_Task item_.
From the entries below, copy every line that holds the word "Bulker".

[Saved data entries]
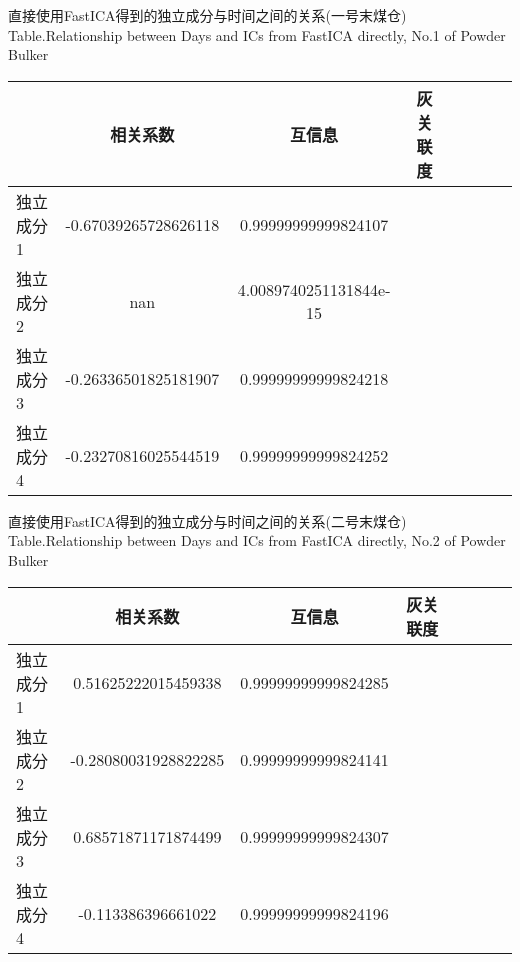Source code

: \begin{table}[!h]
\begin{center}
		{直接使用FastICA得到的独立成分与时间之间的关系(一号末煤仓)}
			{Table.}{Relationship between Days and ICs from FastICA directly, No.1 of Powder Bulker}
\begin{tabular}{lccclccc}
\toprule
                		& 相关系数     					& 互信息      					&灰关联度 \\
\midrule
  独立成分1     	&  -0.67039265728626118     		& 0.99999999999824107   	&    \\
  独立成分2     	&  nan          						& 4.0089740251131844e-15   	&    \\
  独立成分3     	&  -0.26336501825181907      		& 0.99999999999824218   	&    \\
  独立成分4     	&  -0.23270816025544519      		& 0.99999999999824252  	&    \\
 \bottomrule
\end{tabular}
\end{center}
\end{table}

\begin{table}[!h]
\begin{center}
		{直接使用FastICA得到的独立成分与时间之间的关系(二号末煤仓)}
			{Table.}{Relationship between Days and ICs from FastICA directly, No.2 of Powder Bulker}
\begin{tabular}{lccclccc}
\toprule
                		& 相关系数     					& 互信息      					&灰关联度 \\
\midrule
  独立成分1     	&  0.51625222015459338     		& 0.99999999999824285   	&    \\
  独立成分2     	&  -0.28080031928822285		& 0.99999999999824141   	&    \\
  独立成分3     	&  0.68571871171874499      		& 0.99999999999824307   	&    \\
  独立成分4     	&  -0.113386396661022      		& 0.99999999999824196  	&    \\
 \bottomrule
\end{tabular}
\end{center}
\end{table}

---

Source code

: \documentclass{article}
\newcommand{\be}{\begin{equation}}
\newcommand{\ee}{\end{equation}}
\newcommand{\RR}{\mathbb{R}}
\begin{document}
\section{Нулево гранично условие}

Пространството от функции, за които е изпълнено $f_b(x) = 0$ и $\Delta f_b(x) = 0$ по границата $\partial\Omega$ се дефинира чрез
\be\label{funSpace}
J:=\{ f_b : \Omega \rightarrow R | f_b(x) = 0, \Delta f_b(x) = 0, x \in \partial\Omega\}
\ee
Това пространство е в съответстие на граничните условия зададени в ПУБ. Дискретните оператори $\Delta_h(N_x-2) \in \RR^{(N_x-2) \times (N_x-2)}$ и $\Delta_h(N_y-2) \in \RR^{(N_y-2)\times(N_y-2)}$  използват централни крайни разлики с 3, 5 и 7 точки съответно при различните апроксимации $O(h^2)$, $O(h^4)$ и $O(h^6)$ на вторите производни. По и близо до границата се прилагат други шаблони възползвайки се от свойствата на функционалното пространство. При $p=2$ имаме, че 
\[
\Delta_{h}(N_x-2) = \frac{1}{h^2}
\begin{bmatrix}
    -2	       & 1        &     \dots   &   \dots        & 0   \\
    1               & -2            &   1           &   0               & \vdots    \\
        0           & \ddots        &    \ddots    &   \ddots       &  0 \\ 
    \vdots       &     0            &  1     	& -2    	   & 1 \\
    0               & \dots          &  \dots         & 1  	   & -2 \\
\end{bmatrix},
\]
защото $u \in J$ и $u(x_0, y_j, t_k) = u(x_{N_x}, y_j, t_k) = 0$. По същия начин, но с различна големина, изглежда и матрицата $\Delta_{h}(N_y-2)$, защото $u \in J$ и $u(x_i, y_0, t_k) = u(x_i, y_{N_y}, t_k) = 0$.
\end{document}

_Task solution_.
			{Table.}{Relationship between Days and ICs from FastICA directly, No.1 of Powder Bulker}
			{Table.}{Relationship between Days and ICs from FastICA directly, No.2 of Powder Bulker}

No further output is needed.